#### [Task item]
Reproduce, character for character, the lines below from the first through the one with "section 54 or". Leave pictures out.

━━━ Given entries

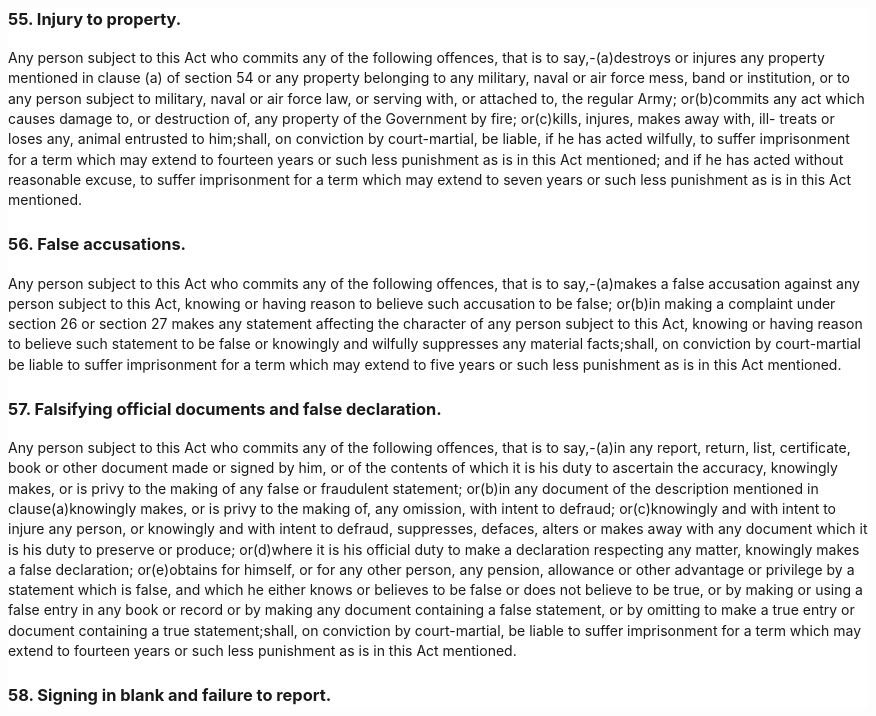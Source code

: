 ### 55. Injury to property.

Any person subject to this Act who commits any of the following offences, that
is to say,-(a)destroys or injures any property mentioned in clause (a) of
section 54 or any property belonging to any military, naval or air force mess,
band or institution, or to any person subject to military, naval or air force
law, or serving with, or attached to, the regular Army; or(b)commits any act
which causes damage to, or destruction of, any property of the Government by
fire; or(c)kills, injures, makes away with, ill- treats or loses any, animal
entrusted to him;shall, on conviction by court-martial, be liable, if he has
acted wilfully, to suffer imprisonment for a term which may extend to fourteen
years or such less punishment as is in this Act mentioned; and if he has acted
without reasonable excuse, to suffer imprisonment for a term which may extend
to seven years or such less punishment as is in this Act mentioned.

### 56. False accusations.

Any person subject to this Act who commits any of the following offences, that
is to say,-(a)makes a false accusation against any person subject to this Act,
knowing or having reason to believe such accusation to be false; or(b)in
making a complaint under section 26 or section 27 makes any statement
affecting the character of any person subject to this Act, knowing or having
reason to believe such statement to be false or knowingly and wilfully
suppresses any material facts;shall, on conviction by court-martial be liable
to suffer imprisonment for a term which may extend to five years or such less
punishment as is in this Act mentioned.

### 57. Falsifying official documents and false declaration.

Any person subject to this Act who commits any of the following offences, that
is to say,-(a)in any report, return, list, certificate, book or other document
made or signed by him, or of the contents of which it is his duty to ascertain
the accuracy, knowingly makes, or is privy to the making of any false or
fraudulent statement; or(b)in any document of the description mentioned in
clause(a)knowingly makes, or is privy to the making of, any omission, with
intent to defraud; or(c)knowingly and with intent to injure any person, or
knowingly and with intent to defraud, suppresses, defaces, alters or makes
away with any document which it is his duty to preserve or produce; or(d)where
it is his official duty to make a declaration respecting any matter, knowingly
makes a false declaration; or(e)obtains for himself, or for any other person,
any pension, allowance or other advantage or privilege by a statement which is
false, and which he either knows or believes to be false or does not believe
to be true, or by making or using a false entry in any book or record or by
making any document containing a false statement, or by omitting to make a
true entry or document containing a true statement;shall, on conviction by
court-martial, be liable to suffer imprisonment for a term which may extend to
fourteen years or such less punishment as is in this Act mentioned.

### 58. Signing in blank and failure to report.
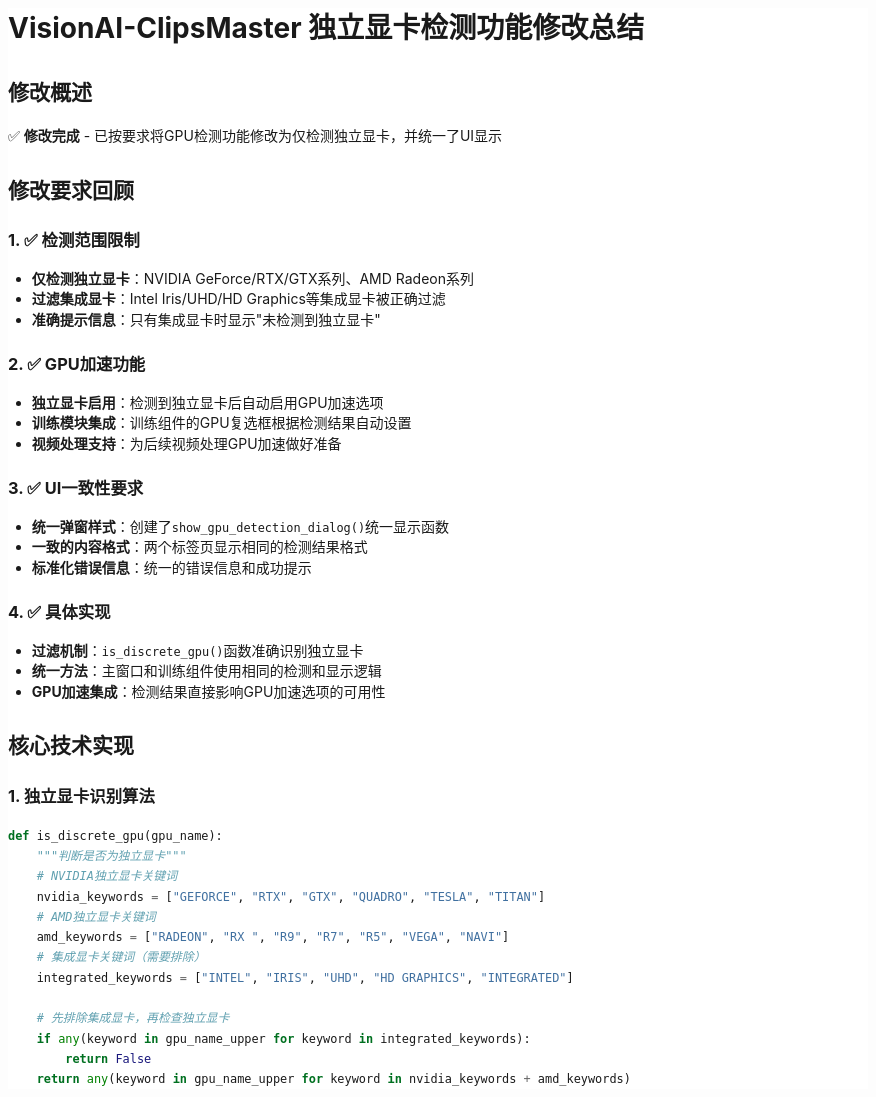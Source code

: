 # VisionAI-ClipsMaster 独立显卡检测功能修改总结

## 修改概述

✅ **修改完成** - 已按要求将GPU检测功能修改为仅检测独立显卡，并统一了UI显示

## 修改要求回顾

### 1. ✅ 检测范围限制
- **仅检测独立显卡**：NVIDIA GeForce/RTX/GTX系列、AMD Radeon系列
- **过滤集成显卡**：Intel Iris/UHD/HD Graphics等集成显卡被正确过滤
- **准确提示信息**：只有集成显卡时显示"未检测到独立显卡"

### 2. ✅ GPU加速功能
- **独立显卡启用**：检测到独立显卡后自动启用GPU加速选项
- **训练模块集成**：训练组件的GPU复选框根据检测结果自动设置
- **视频处理支持**：为后续视频处理GPU加速做好准备

### 3. ✅ UI一致性要求
- **统一弹窗样式**：创建了`show_gpu_detection_dialog()`统一显示函数
- **一致的内容格式**：两个标签页显示相同的检测结果格式
- **标准化错误信息**：统一的错误信息和成功提示

### 4. ✅ 具体实现
- **过滤机制**：`is_discrete_gpu()`函数准确识别独立显卡
- **统一方法**：主窗口和训练组件使用相同的检测和显示逻辑
- **GPU加速集成**：检测结果直接影响GPU加速选项的可用性

## 核心技术实现

### 1. 独立显卡识别算法

```python
def is_discrete_gpu(gpu_name):
    """判断是否为独立显卡"""
    # NVIDIA独立显卡关键词
    nvidia_keywords = ["GEFORCE", "RTX", "GTX", "QUADRO", "TESLA", "TITAN"]
    # AMD独立显卡关键词  
    amd_keywords = ["RADEON", "RX ", "R9", "R7", "R5", "VEGA", "NAVI"]
    # 集成显卡关键词（需要排除）
    integrated_keywords = ["INTEL", "IRIS", "UHD", "HD GRAPHICS", "INTEGRATED"]
    
    # 先排除集成显卡，再检查独立显卡
    if any(keyword in gpu_name_upper for keyword in integrated_keywords):
        return False
    return any(keyword in gpu_name_upper for keyword in nvidia_keywords + amd_keywords)
```
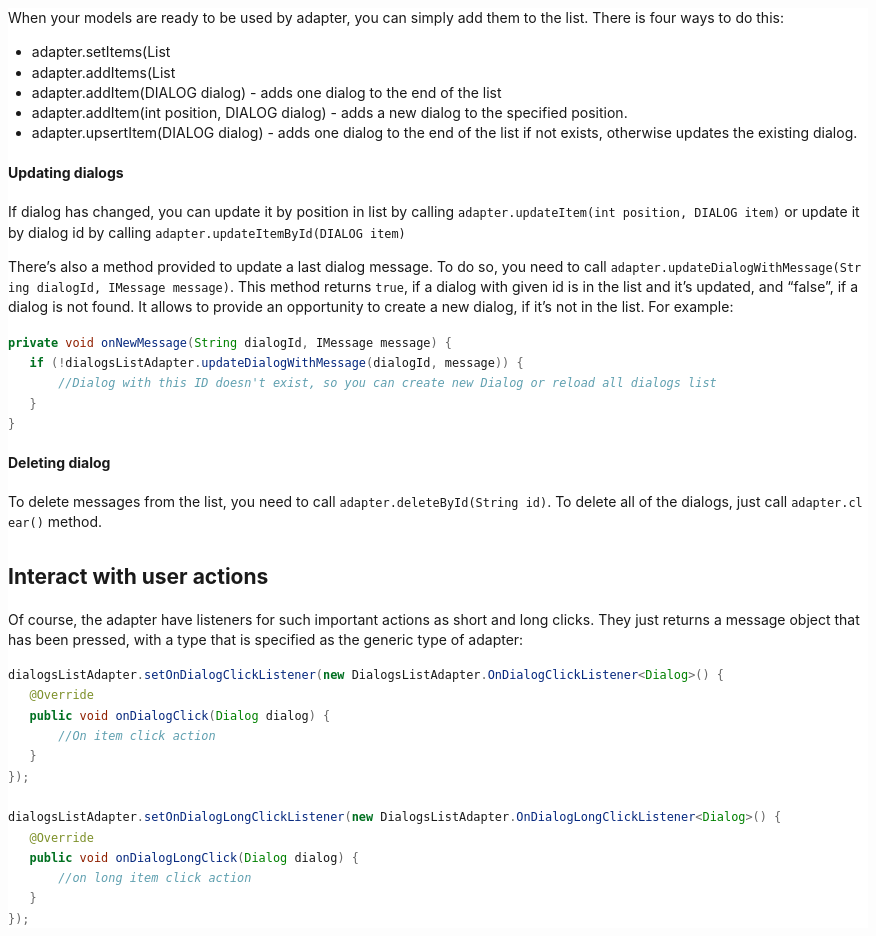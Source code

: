 When your models are ready to be used by adapter, you can simply add them to the list. There is four ways to do this:

* adapter.setItems(List<DIALOG> items) - replaces existing list with a new dialog list;
* adapter.addItems(List<DIALOG> items) - adds a new dialog list to the end of the list;
* adapter.addItem(DIALOG dialog) - adds one dialog to the end of the list
* adapter.addItem(int position, DIALOG dialog) -  adds a new dialog to the specified position.
* adapter.upsertItem(DIALOG dialog) - adds one dialog to the end of the list if not exists, otherwise updates the existing dialog.

#### Updating dialogs
If dialog has changed, you can update it by position in list by calling `adapter.updateItem(int position, DIALOG item)` or update it by dialog id by calling `adapter.updateItemById(DIALOG item)`

There’s also a method provided to update a last dialog message. To do so, you need to call `adapter.updateDialogWithMessage(String dialogId, IMessage message)`.  This method returns `true`, if a dialog with given id is in the list and it’s updated, and “false”, if a dialog is not found. It allows to provide an opportunity to create a new dialog, if it’s not in the list. For example:

```java
private void onNewMessage(String dialogId, IMessage message) {
   if (!dialogsListAdapter.updateDialogWithMessage(dialogId, message)) {
       //Dialog with this ID doesn't exist, so you can create new Dialog or reload all dialogs list
   }
}
```

#### Deleting dialog

To delete messages from the list, you need to call `adapter.deleteById(String id)`.
To delete all of the dialogs, just call `adapter.clear()` method.

## Interact with user actions

Of course, the adapter have listeners for such important actions as short and long clicks. They just returns a message object that has been pressed, with a type that is specified as the generic type of adapter:

```java
dialogsListAdapter.setOnDialogClickListener(new DialogsListAdapter.OnDialogClickListener<Dialog>() {
   @Override
   public void onDialogClick(Dialog dialog) {
       //On item click action
   }
});

dialogsListAdapter.setOnDialogLongClickListener(new DialogsListAdapter.OnDialogLongClickListener<Dialog>() {
   @Override
   public void onDialogLongClick(Dialog dialog) {
       //on long item click action
   }
});
```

━━━━━━

#### [Exercise solution]
Source code

: ### 55. Injury to property.

Any person subject to this Act who commits any of the following offences, that
is to say,-(a)destroys or injures any property mentioned in clause (a) of
section 54 or any property belonging to any military, naval or air force mess,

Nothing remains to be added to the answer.